DESCRIPTION OF THE TASK
Go through the records below and copy out every line holding "completeness".

ENTRIES SHOWN
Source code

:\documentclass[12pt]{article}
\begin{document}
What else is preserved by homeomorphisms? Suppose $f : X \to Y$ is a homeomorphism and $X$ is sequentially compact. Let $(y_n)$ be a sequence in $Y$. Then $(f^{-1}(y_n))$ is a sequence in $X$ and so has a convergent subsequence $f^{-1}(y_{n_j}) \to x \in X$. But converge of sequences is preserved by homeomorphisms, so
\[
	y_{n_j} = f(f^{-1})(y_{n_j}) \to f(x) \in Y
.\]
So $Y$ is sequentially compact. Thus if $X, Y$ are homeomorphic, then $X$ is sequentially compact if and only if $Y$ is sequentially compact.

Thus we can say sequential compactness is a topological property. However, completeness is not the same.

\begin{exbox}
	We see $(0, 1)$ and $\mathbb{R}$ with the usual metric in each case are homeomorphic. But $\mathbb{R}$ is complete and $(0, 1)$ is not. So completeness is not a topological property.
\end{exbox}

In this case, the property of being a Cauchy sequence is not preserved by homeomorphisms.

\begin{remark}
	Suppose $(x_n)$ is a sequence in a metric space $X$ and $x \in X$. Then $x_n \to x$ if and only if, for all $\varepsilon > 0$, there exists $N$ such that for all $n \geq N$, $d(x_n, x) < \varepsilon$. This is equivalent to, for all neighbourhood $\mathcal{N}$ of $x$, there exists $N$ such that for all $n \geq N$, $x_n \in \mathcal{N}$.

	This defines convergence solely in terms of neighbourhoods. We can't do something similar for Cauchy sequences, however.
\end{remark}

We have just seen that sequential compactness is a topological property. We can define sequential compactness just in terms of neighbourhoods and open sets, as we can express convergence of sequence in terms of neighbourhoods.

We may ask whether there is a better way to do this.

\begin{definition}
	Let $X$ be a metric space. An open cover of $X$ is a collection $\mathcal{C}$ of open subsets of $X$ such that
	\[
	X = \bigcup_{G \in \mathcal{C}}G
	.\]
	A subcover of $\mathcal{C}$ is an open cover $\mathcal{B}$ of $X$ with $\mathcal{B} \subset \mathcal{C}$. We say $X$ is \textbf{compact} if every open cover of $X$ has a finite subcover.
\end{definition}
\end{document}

WRITTEN SOLUTION
Thus we can say sequential compactness is a topological property. However, completeness is not the same.
	We see $(0, 1)$ and $\mathbb{R}$ with the usual metric in each case are homeomorphic. But $\mathbb{R}$ is complete and $(0, 1)$ is not. So completeness is not a topological property.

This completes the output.